Eight years of teaching, of patience, of moulding a team around him, were blown away in 326 words, but this was not about the depth, or lack of depth, of Robin van Persie's argument. This was Wenger's leader turning his sword on his king. Wenger has doted on Van Persie, he has built a side to suit him, his devotion perhaps best highlighted in the antithesis that was the Netherlands team during the European Championship. Then the forward found out what it was like not to be the fulcrum. He was a shadow of the Premier League force, aside from one fine strike, via his wrong foot.
This will be the summer he wrong-footed Wenger too, and the fallout from that will take time to come to fruition, but the island where the Arsenal manager sometimes finds himself will seem a more lonely place this morning.
Van Persie will not move to a new club, most likely Manchester City, possibly Juventus, for less than the £130,000-a-week package that Arsenal had put together, but then the astronomical nature of the figures are not of Van Persie's making, and in his prime, he could hardly be expected to leave for less, with 12 months remaining on his contract. His is the position you wish for in negotiations.

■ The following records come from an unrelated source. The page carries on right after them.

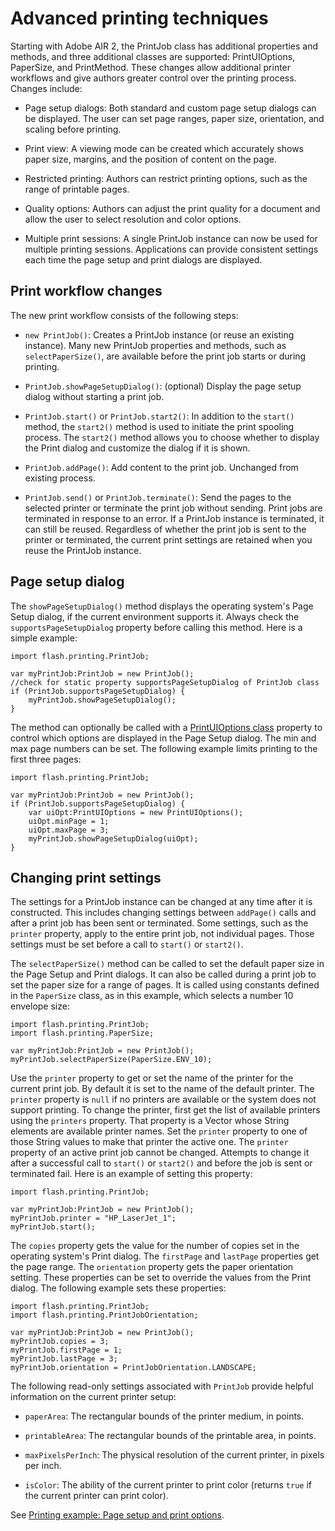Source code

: # Advanced printing techniques

<div>

Starting with Adobe AIR 2, the PrintJob class has additional properties and
methods, and three additional classes are supported: PrintUIOptions, PaperSize,
and PrintMethod. These changes allow additional printer workflows and give
authors greater control over the printing process. Changes include:

- Page setup dialogs: Both standard and custom page setup dialogs can be
  displayed. The user can set page ranges, paper size, orientation, and scaling
  before printing.

- Print view: A viewing mode can be created which accurately shows paper size,
  margins, and the position of content on the page.

- Restricted printing: Authors can restrict printing options, such as the range
  of printable pages.

- Quality options: Authors can adjust the print quality for a document and allow
  the user to select resolution and color options.

- Multiple print sessions: A single PrintJob instance can now be used for
  multiple printing sessions. Applications can provide consistent settings each
  time the page setup and print dialogs are displayed.

</div>

<div>

## Print workflow changes

<div>

The new print workflow consists of the following steps:

- `new PrintJob()`: Creates a PrintJob instance (or reuse an existing instance).
  Many new PrintJob properties and methods, such as `selectPaperSize()`, are
  available before the print job starts or during printing.

- `PrintJob.showPageSetupDialog()`: (optional) Display the page setup dialog
  without starting a print job.

- `PrintJob.start()` or `PrintJob.start2()`: In addition to the `start()`
  method, the `start2()` method is used to initiate the print spooling process.
  The `start2()` method allows you to choose whether to display the Print dialog
  and customize the dialog if it is shown.

- `PrintJob.addPage()`: Add content to the print job. Unchanged from existing
  process.

- `PrintJob.send()` or `PrintJob.terminate()`: Send the pages to the selected
  printer or terminate the print job without sending. Print jobs are terminated
  in response to an error. If a PrintJob instance is terminated, it can still be
  reused. Regardless of whether the print job is sent to the printer or
  terminated, the current print settings are retained when you reuse the
  PrintJob instance.

</div>

</div>

<div>

## Page setup dialog

<div>

The `showPageSetupDialog()` method displays the operating system's Page Setup
dialog, if the current environment supports it. Always check the
`supportsPageSetupDialog` property before calling this method. Here is a simple
example:

    import flash.printing.PrintJob;

    var myPrintJob:PrintJob = new PrintJob();
    //check for static property supportsPageSetupDialog of PrintJob class
    if (PrintJob.supportsPageSetupDialog) {
    	myPrintJob.showPageSetupDialog();
    }

The method can optionally be called with a
[](https://help.adobe.com/en_US/FlashPlatform/reference/actionscript/3/flash/printing/PrintUIOptions.html)
[PrintUIOptions class](https://help.adobe.com/en_US/FlashPlatform/reference/actionscript/3/flash/printing/PrintUIOptions.html)
property to control which options are displayed in the Page Setup dialog. The
min and max page numbers can be set. The following example limits printing to
the first three pages:

    import flash.printing.PrintJob;

    var myPrintJob:PrintJob = new PrintJob();
    if (PrintJob.supportsPageSetupDialog) {
    	var uiOpt:PrintUIOptions = new PrintUIOptions();
    	uiOpt.minPage = 1;
    	uiOpt.maxPage = 3;
    	myPrintJob.showPageSetupDialog(uiOpt);
    }

</div>

</div>

<div>

## Changing print settings

<div>

The settings for a PrintJob instance can be changed at any time after it is
constructed. This includes changing settings between `addPage()` calls and after
a print job has been sent or terminated. Some settings, such as the `printer`
property, apply to the entire print job, not individual pages. Those settings
must be set before a call to `start()` or `start2()`.

The `selectPaperSize()` method can be called to set the default paper size in
the Page Setup and Print dialogs. It can also be called during a print job to
set the paper size for a range of pages. It is called using constants defined in
the `PaperSize` class, as in this example, which selects a number 10 envelope
size:

    import flash.printing.PrintJob;
    import flash.printing.PaperSize;

    var myPrintJob:PrintJob = new PrintJob();
    myPrintJob.selectPaperSize(PaperSize.ENV_10);

Use the `printer` property to get or set the name of the printer for the current
print job. By default it is set to the name of the default printer. The
`printer` property is `null` if no printers are available or the system does not
support printing. To change the printer, first get the list of available
printers using the `printers` property. That property is a Vector whose String
elements are available printer names. Set the `printer` property to one of those
String values to make that printer the active one. The `printer` property of an
active print job cannot be changed. Attempts to change it after a successful
call to `start()` or `start2()` and before the job is sent or terminated fail.
Here is an example of setting this property:

    import flash.printing.PrintJob;

    var myPrintJob:PrintJob = new PrintJob();
    myPrintJob.printer = "HP_LaserJet_1";
    myPrintJob.start();

The `copies` property gets the value for the number of copies set in the
operating system's Print dialog. The `firstPage` and `lastPage` properties get
the page range. The `orientation` property gets the paper orientation setting.
These properties can be set to override the values from the Print dialog. The
following example sets these properties:

    import flash.printing.PrintJob;
    import flash.printing.PrintJobOrientation;

    var myPrintJob:PrintJob = new PrintJob();
    myPrintJob.copies = 3;
    myPrintJob.firstPage = 1;
    myPrintJob.lastPage = 3;
    myPrintJob.orientation = PrintJobOrientation.LANDSCAPE;

The following read-only settings associated with `PrintJob` provide helpful
information on the current printer setup:

- `paperArea`: The rectangular bounds of the printer medium, in points.

- `printableArea`: The rectangular bounds of the printable area, in points.

- `maxPixelsPerInch`: The physical resolution of the current printer, in pixels
  per inch.

- `isColor`: The ability of the current printer to print color (returns `true`
  if the current printer can print color).

See
[Printing example: Page setup and print options](WS059b243ca571213c-5fb15e5d124d9f70211-8000.html).

</div>

</div>

<div>

<div>

</div>

</div>
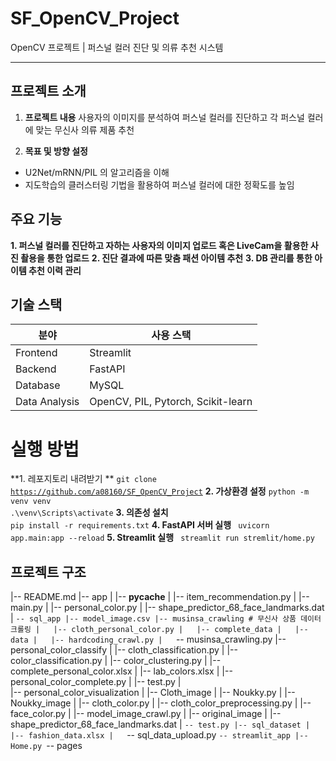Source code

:# SF_OpenCV_Project
OpenCV 프로젝트 | 퍼스널 컬러 진단 및 의류 추천 시스템

---
## 프로젝트 소개
1. **프로젝트 내용**
사용자의 이미지를 분석하여 퍼스널 컬러를 진단하고 각 퍼스널 컬러에 맞는 무신사 의류 제품 추천

2. **목표 및 방향 설정**
- U2Net/mRNN/PIL 의 알고리즘을 이해
- 지도학습의 클러스터링 기법을 활용하여 퍼스널 컬러에 대한 정확도를 높임

## 주요 기능
**1. 퍼스널 컬러를 진단하고 자하는 사용자의 이미지 업로드 혹은 LiveCam을 활용한 사진 촬용을 통한 업로드**
**2. 진단 결과에 따른 맞춤 패션 아이템 추천**
**3. DB 관리를 통한 아이템 추천 이력 관리**

## 기술 스택
|분야|사용 스택|
|-----|-----|
|Frontend|Streamlit|
|Backend|FastAPI
|Database|MySQL|
|Data Analysis|OpenCV, PIL, Pytorch, Scikit-learn|

# 실행 방법
**1. 레포지토리 내려받기 **
<code>git clone https://github.com/a08160/SF_OpenCV_Project</code>
**2. 가상환경 설정**
<code>python -m venv venv
.\venv\Scripts\activate</code>
**3. 의존성 설치** 
<code> pip install -r requirements.txt</code>
**4. FastAPI 서버 실행**
<code> uvicorn app.main:app --reload</code>
**5. Streamlit 실행**
<code> streamlit run stremlit/home.py</code>

## 프로젝트 구조
|-- README.md
|-- app
|   |-- __pycache__
|   |-- item_recommendation.py
|   |-- main.py
|   |-- personal_color.py
|   |-- shape_predictor_68_face_landmarks.dat
|   `-- sql_app
|-- model_image.csv
|-- musinsa_crawling # 무신사 상품 데이터 크롤링
|   |-- cloth_personal_color.py
|   |-- complete_data
|   |-- data
|   |-- hardcoding_crawl.py
|   `-- musinsa_crawling.py
|-- personal_color_classify
|   |-- cloth_classification.py
|   |-- color_classification.py
|   |-- color_clustering.py
|   |-- complete_personal_color.xlsx
|   |-- lab_colors.xlsx
|   |-- personal_color_complete.py
|   |-- test.py
|  
|-- personal_color_visualization
|   |-- Cloth_image
|   |-- Noukky.py
|   |-- Noukky_image
|   |-- cloth_color.py
|   |-- cloth_color_preprocessing.py
|   |-- face_color.py
|   |-- model_image_crawl.py
|   |-- original_image
|   |-- shape_predictor_68_face_landmarks.dat
|   `-- test.py
|-- sql_dataset
|   |-- fashion_data.xlsx
|   `-- sql_data_upload.py
`-- streamlit_app
    |-- Home.py
    `-- pages
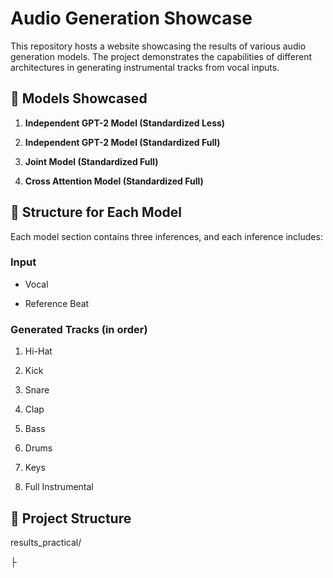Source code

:# Audio Generation Showcase

This repository hosts a website showcasing the results of various audio generation models. The project demonstrates the capabilities of different architectures in generating instrumental tracks from vocal inputs.

## 🎵 Models Showcased

1. **Independent GPT-2 Model (Standardized Less)**
2. **Independent GPT-2 Model (Standardized Full)**
3. **Joint Model (Standardized Full)**
4. **Cross Attention Model (Standardized Full)**

## 🎼 Structure for Each Model

Each model section contains three inferences, and each inference includes:

### Input
- Vocal
- Reference Beat

### Generated Tracks (in order)
1. Hi-Hat
2. Kick
3. Snare
4. Clap
5. Bass
6. Drums
7. Keys
8. Full Instrumental

## 📁 Project Structure

results_practical/
├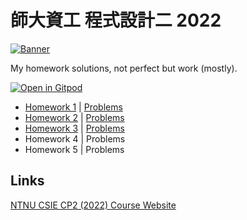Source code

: # 師大資工 程式設計二 2022

[![Banner][banner-img]](./)

My homework solutions, not perfect but work (mostly).

[![Open in Gitpod][gitpod-svg]][gitpod-link]

- [Homework 1](./source/hw1/) | [Problems][problems-hw1]
- [Homework 2](./source/hw2/) | [Problems][problems-hw2]
- [Homework 3](./source/hw3/) | [Problems][problems-hw3]
- Homework 4 | Problems
- Homework 5 | Problems

## Links

[NTNU CSIE CP2 (2022) Course Website][course-link]

[banner-img]: https://i.imgur.com/Ngut6cI.png
[gitpod-svg]: https://gitpod.io/button/open-in-gitpod.svg
[gitpod-link]: https://gitpod.io/#https://github.com/JacobLinCool/NTNU-CSIE-CP2
[problems-hw1]: https://drive.google.com/file/d/1u8ljIu-4xUGDnuYYFHJXEU66Qy8w6jrT/view
[problems-hw2]: https://drive.google.com/file/d/1PqoiU1tPi4x0MWsLUJcdipgtnTCDaBQt/view
[problems-hw3]: https://drive.google.com/file/d/101jlsj92Ldy5y5PIS8LFNNMqV8c-C6UU/view
[problems-hw4]: ./
[problems-hw5]: ./
[course-link]: https://sites.google.com/gapps.ntnu.edu.tw/neokent/teaching/2022spring-computer-programming-ii
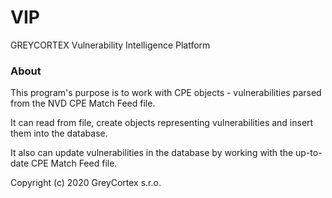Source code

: # VIP
GREYCORTEX Vulnerability Intelligence Platform

### About
This program's purpose is to work with CPE objects - vulnerabilities parsed from the NVD CPE Match Feed file.

It can read from file, create objects representing vulnerabilities and insert them into the database.

It also can update vulnerabilities in the database by working with the up-to-date CPE Match Feed file.

Copyright (c) 2020 GreyCortex s.r.o.
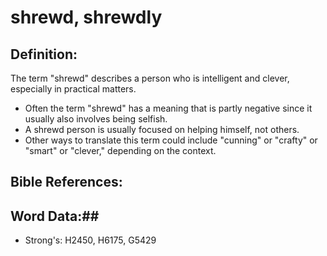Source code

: # shrewd, shrewdly #

## Definition: ##

The term "shrewd" describes a person who is intelligent and clever, especially in practical matters.

* Often the term "shrewd" has a meaning that is partly negative since it usually also involves being selfish.
* A shrewd person is usually focused on helping himself, not others.
* Other ways to translate this term could include "cunning" or "crafty" or "smart" or "clever," depending on the context.

## Bible References: ##

## Word Data:##

* Strong's: H2450, H6175, G5429
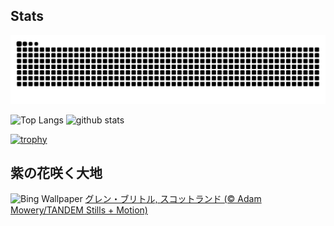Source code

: ## Stats
<picture>
  <source media="(prefers-color-scheme: dark)" srcset="https://raw.githubusercontent.com/ba230t/ba230t/output/github-contribution-grid-snake-dark.svg">
  <source media="(prefers-color-scheme: light)" srcset="https://raw.githubusercontent.com/ba230t/ba230t/output/github-contribution-grid-snake.svg">
  <img alt="github contribution grid snake animation" src="https://raw.githubusercontent.com/ba230t/ba230t/output/github-contribution-grid-snake.svg">
</picture>

<p align="left">
  <img alt="Top Langs" height="150px" src="https://github-readme-stats.vercel.app/api/top-langs/?username=ba230t&layout=compact&theme=transparent" />
  <img alt="github stats" height="150px" src="https://github-readme-stats.vercel.app/api?username=ba230t&theme=transparent" />
</p>

[![trophy](https://github-profile-trophy.vercel.app/?username=ba230t&theme=transparent&column=7)](https://github.com/ryo-ma/github-profile-trophy)


<!-- Bing Wallpaper Start -->
## 紫の花咲く大地
![Bing Wallpaper](https://www.bing.com/th?id=OHR.SkyeHeather_JA-JP7561347402_1920x1080.jpg&rf=LaDigue_1920x1080.jpg&pid=hp)
[グレン・ブリトル, スコットランド (© Adam Mowery/TANDEM Stills + Motion)](https://www.bing.com/search?q=%E3%82%B0%E3%83%AC%E3%83%B3%E3%83%BB%E3%83%96%E3%83%AA%E3%83%88%E3%83%AB&form=hpcapt&filters=HpDate%3a%2220251002_1500%22)
<!-- Bing Wallpaper End -->
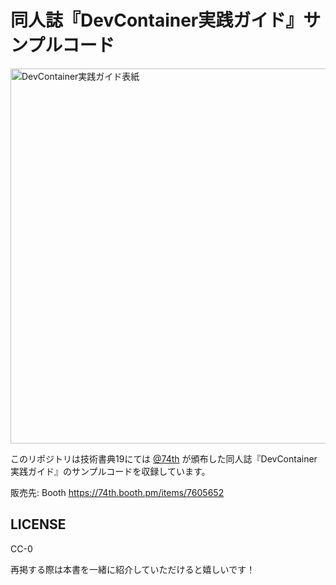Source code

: # 同人誌『DevContainer実践ガイド』サンプルコード

<img src="./material/ebook.png" alt="DevContainer実践ガイド表紙" width="600"/>

このリポジトリは技術書典19にては [@74th](https://github.com/74th) が頒布した同人誌『DevContainer実践ガイド』のサンプルコードを収録しています。

販売先: Booth https://74th.booth.pm/items/7605652

## LICENSE

CC-0

再掲する際は本書を一緒に紹介していただけると嬉しいです！
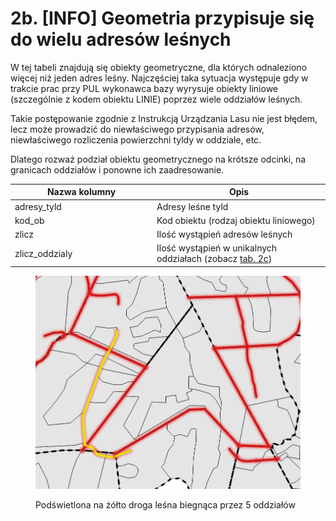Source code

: # 2b. \[INFO] Geometria przypisuje się do wielu adresów leśnych

W tej tabeli znajdują się obiekty geometryczne, dla których odnaleziono więcej niż jeden adres leśny. Najczęściej taka sytuacja występuje gdy w trakcie prac przy PUL wykonawca bazy wyrysuje obiekty liniowe (szczególnie z kodem obiektu LINIE) poprzez wiele oddziałów leśnych.&#x20;

Takie postępowanie zgodnie z Instrukcją Urządzania Lasu nie jest błędem, lecz może prowadzić do niewłaściwego przypisania adresów, niewłaściwego rozliczenia powierzchni tyldy w oddziale, etc.

Dlatego rozważ podział obiektu geometrycznego na krótsze odcinki, na granicach oddziałów i ponowne ich zaadresowanie.

<table><thead><tr><th width="213">Nazwa kolumny</th><th>Opis</th></tr></thead><tbody><tr><td>adresy_tyld</td><td>Adresy leśne tyld</td></tr><tr><td>kod_ob</td><td>Kod obiektu (rodzaj obiektu liniowego)</td></tr><tr><td>zlicz</td><td>Ilość wystąpień adresów leśnych</td></tr><tr><td>zlicz_oddzialy</td><td>Ilość wystąpień w unikalnych oddziałach (zobacz <a href="2c.-ostrzezenie-w-oddziale-do-obiektu-geometrycznego-przypisano-wiecej-adresow.md">tab. 2c</a>)</td></tr></tbody></table>

<figure><img src=".gitbook/assets/wiele_adresow_tyld.png" alt=""><figcaption><p>Podświetlona na żółto droga leśna biegnąca przez 5 oddziałów</p></figcaption></figure>
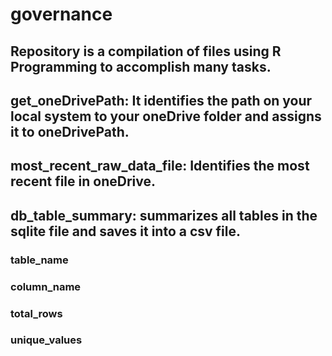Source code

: # governance

## Repository is a compilation of files using R Programming to accomplish many tasks.

## get_oneDrivePath: It identifies the path on your local system to your oneDrive folder and assigns it to oneDrivePath.
## most_recent_raw_data_file: Identifies the most recent file in oneDrive. 
## db_table_summary: summarizes all tables in the sqlite file and saves it into a csv file.
###         table_name
###         column_name
###         total_rows
###         unique_values

  
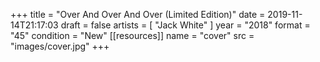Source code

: +++
title = "Over And Over And Over (Limited Edition)"
date = 2019-11-14T21:17:03
draft = false
artists = [ "Jack White" ]
year = "2018"
format = "45"
condition = "New"
[[resources]]
  name = "cover"
  src = "images/cover.jpg"
+++
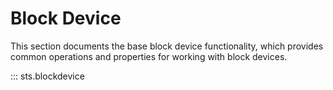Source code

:# Block Device

This section documents the base block device functionality, which provides common
operations and properties for working with block devices.

::: sts.blockdevice
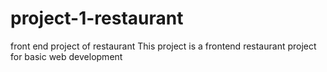 # project-1-restaurant
front end project of restaurant
This project is a frontend restaurant project for basic web development
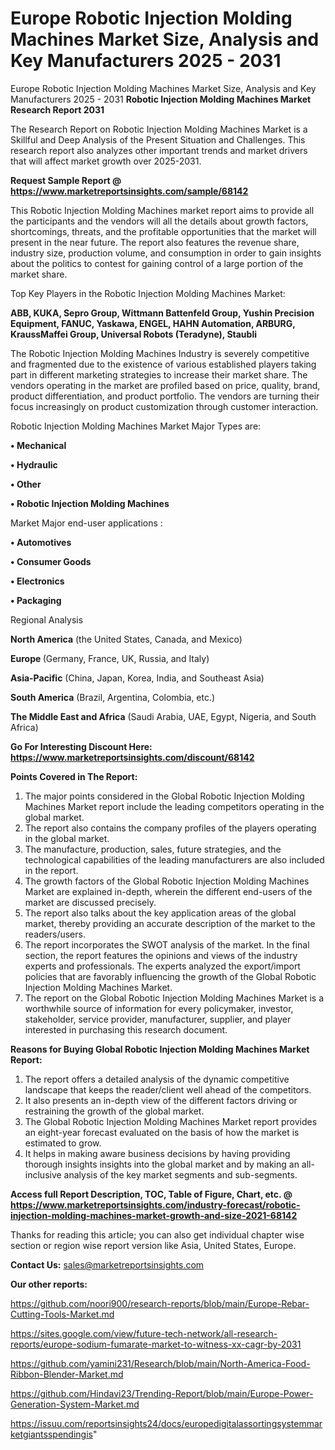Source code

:# Europe Robotic Injection Molding Machines Market Size, Analysis and Key Manufacturers 2025 - 2031
Europe Robotic Injection Molding Machines Market Size, Analysis and Key Manufacturers 2025 - 2031
<strong>Robotic Injection Molding Machines Market Research Report 2031</strong>

The Research Report on Robotic Injection Molding Machines Market is a Skillful and Deep Analysis of the Present Situation and Challenges. This research report also analyzes other important trends and market drivers that will affect market growth over 2025-2031.

<strong>Request Sample Report @ <a href=https://www.marketreportsinsights.com/sample/68142>https://www.marketreportsinsights.com/sample/68142</a></strong>

This Robotic Injection Molding Machines market report aims to provide all the participants and the vendors will all the details about growth factors, shortcomings, threats, and the profitable opportunities that the market will present in the near future. The report also features the revenue share, industry size, production volume, and consumption in order to gain insights about the politics to contest for gaining control of a large portion of the market share.

Top Key Players in the Robotic Injection Molding Machines Market:

<strong>ABB, KUKA, Sepro Group, Wittmann Battenfeld Group, Yushin Precision Equipment, FANUC, Yaskawa, ENGEL, HAHN Automation, ARBURG, KraussMaffei Group, Universal Robots (Teradyne), Staubli</strong>

The Robotic Injection Molding Machines Industry is severely competitive and fragmented due to the existence of various established players taking part in different marketing strategies to increase their market share. The vendors operating in the market are profiled based on price, quality, brand, product differentiation, and product portfolio. The vendors are turning their focus increasingly on product customization through customer interaction.

Robotic Injection Molding Machines Market Major Types are:

<strong>• Mechanical

• Hydraulic

• Other

• Robotic Injection Molding Machines</strong>

Market Major end-user applications :

<strong>• Automotives

• Consumer Goods

• Electronics

• Packaging</strong>

Regional Analysis

</u><strong><b>North America</b></strong> (the United States, Canada, and Mexico)

<strong><b>Europe </b></strong>(Germany, France, UK, Russia, and Italy)

<strong><b>Asia-Pacific</b></strong> (China, Japan, Korea, India, and Southeast Asia)

<strong><b>South America</b></strong> (Brazil, Argentina, Colombia, etc.)

<strong><b>The Middle East and Africa</b></strong> (Saudi Arabia, UAE, Egypt, Nigeria, and South Africa)

<strong>Go For Interesting Discount Here: <a href=https://www.marketreportsinsights.com/discount/68142>https://www.marketreportsinsights.com/discount/68142</a></strong>

<strong>Points Covered in The Report:</strong>
<ol>
  <li>The major points considered in the Global Robotic Injection Molding Machines Market report include the leading competitors operating in the global market.</li>
  <li>The report also contains the company profiles of the players operating in the global market.</li>
  <li>The manufacture, production, sales, future strategies, and the technological capabilities of the leading manufacturers are also included in the report.</li>
  <li>The growth factors of the Global Robotic Injection Molding Machines Market are explained in-depth, wherein the different end-users of the market are discussed precisely.</li>
  <li>The report also talks about the key application areas of the global market, thereby providing an accurate description of the market to the readers/users.</li>
  <li>The report incorporates the SWOT analysis of the market. In the final section, the report features the opinions and views of the industry experts and professionals. The experts analyzed the export/import policies that are favorably influencing the growth of the Global Robotic Injection Molding Machines Market.</li>
  <li>The report on the Global Robotic Injection Molding Machines Market is a worthwhile source of information for every policymaker, investor, stakeholder, service provider, manufacturer, supplier, and player interested in purchasing this research document.</li>
</ol>
<strong>Reasons for Buying Global Robotic Injection Molding Machines Market Report:</strong>

<ol>
  <li>The report offers a detailed analysis of the dynamic competitive landscape that keeps the reader/client well ahead of the competitors.</li>
  <li>It also presents an in-depth view of the different factors driving or restraining the growth of the global market.</li>
  <li>The Global Robotic Injection Molding Machines Market report provides an eight-year forecast evaluated on the basis of how the market is estimated to grow.</li>
  <li>It helps in making aware business decisions by having providing thorough insights insights into the global market and by making an all-inclusive analysis of the key market segments and sub-segments.</li>
</ol>
<strong>Access full Report Description, TOC, Table of Figure, Chart, etc. @ <a href=https://www.marketreportsinsights.com/industry-forecast/robotic-injection-molding-machines-market-growth-and-size-2021-68142>https://www.marketreportsinsights.com/industry-forecast/robotic-injection-molding-machines-market-growth-and-size-2021-68142</a></strong>


Thanks for reading this article; you can also get individual chapter wise section or region wise report version like Asia, United States, Europe.

<strong>Contact Us:</strong>
sales@marketreportsinsights.com

<strong>Our other reports:</strong>

<a href=https://github.com/noori900/research-reports/blob/main/Europe-Rebar-Cutting-Tools-Market.md>https://github.com/noori900/research-reports/blob/main/Europe-Rebar-Cutting-Tools-Market.md</a>

<a href=https://sites.google.com/view/future-tech-network/all-research-reports/europe-sodium-fumarate-market-to-witness-xx-cagr-by-2031>https://sites.google.com/view/future-tech-network/all-research-reports/europe-sodium-fumarate-market-to-witness-xx-cagr-by-2031</a>

<a href=https://github.com/yamini231/Research/blob/main/North-America-Food-Ribbon-Blender-Market.md>https://github.com/yamini231/Research/blob/main/North-America-Food-Ribbon-Blender-Market.md</a>

<a href=https://github.com/Hindavi23/Trending-Report/blob/main/Europe-Power-Generation-System-Market.md>https://github.com/Hindavi23/Trending-Report/blob/main/Europe-Power-Generation-System-Market.md</a>

<a href=https://issuu.com/reportsinsights24/docs/europedigitalassortingsystemmarketgiantsspendingis>https://issuu.com/reportsinsights24/docs/europedigitalassortingsystemmarketgiantsspendingis</a>"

But the acidity of the attack, not the sustained nature of it, on Wenger and Ivan Gazidis, the club's chief executive, was about ambition and the chronic lack of it that Van Persie now sees as central to the philosophy (that word again) which dominates the thinking of the key figures at the Emirates Stadium. That Gazidis was on holiday at the time of the announcement and that this fact was mentioned directly by Van Persie should also not be overlooked here. Wenger was still called "the boss" in the statement, whereas the chief executive was effectively belittled.
Only the most optimistic of thinkers can have thought Van Persie would watch Cesc Fabregas, Samir Nasri and Gaël Clichy leave in the last year without beginning to ask questions about ambition and the apparent ceiling on it that went up with the building of Arsenal's new ground.
Much has been made of Wenger's comments about finishing fourth in the Premier League, and how it now betters winning the FA Cup or the League Cup. That is usually picked up by those from England, but Van Persie is not. As a Dutch player with ambition, a manager's desire to finish fourth can hardly have inspired long-term hope. And with a backdrop of the continued drip, drip of genuine talent leaving, this mess, for that is what it now is, points a more damning finger at those who run Arsenal Football Club. Footballers sense the direction of a club. Arsenal have not given the suggestion of being one who even want to challenge Manchester City, where they were already talking of building something to win the Champions League after a title victory that has been out of the reach of anyone in the red and white of Arsenal since 2004.
Van Persie is 29 next month. That is not a young age for a central striker who has suffered injury problems in his past. In the past two seasons he has scored 48 Premier League goals from his 63 games. Mario Balotelli has managed 19 from 40 games. But then Balotelli is 21 years of age and has his career in front of him. He matched Van Persie's achievements (a sole FA Cup victory) in his first year at the Etihad Stadium. Now he has a Premier League title winner's medal.
Van Persie does not, and the damning conclusion he emphatically announced yesterday, was that he felt he never would have if he had stayed at Arsenal.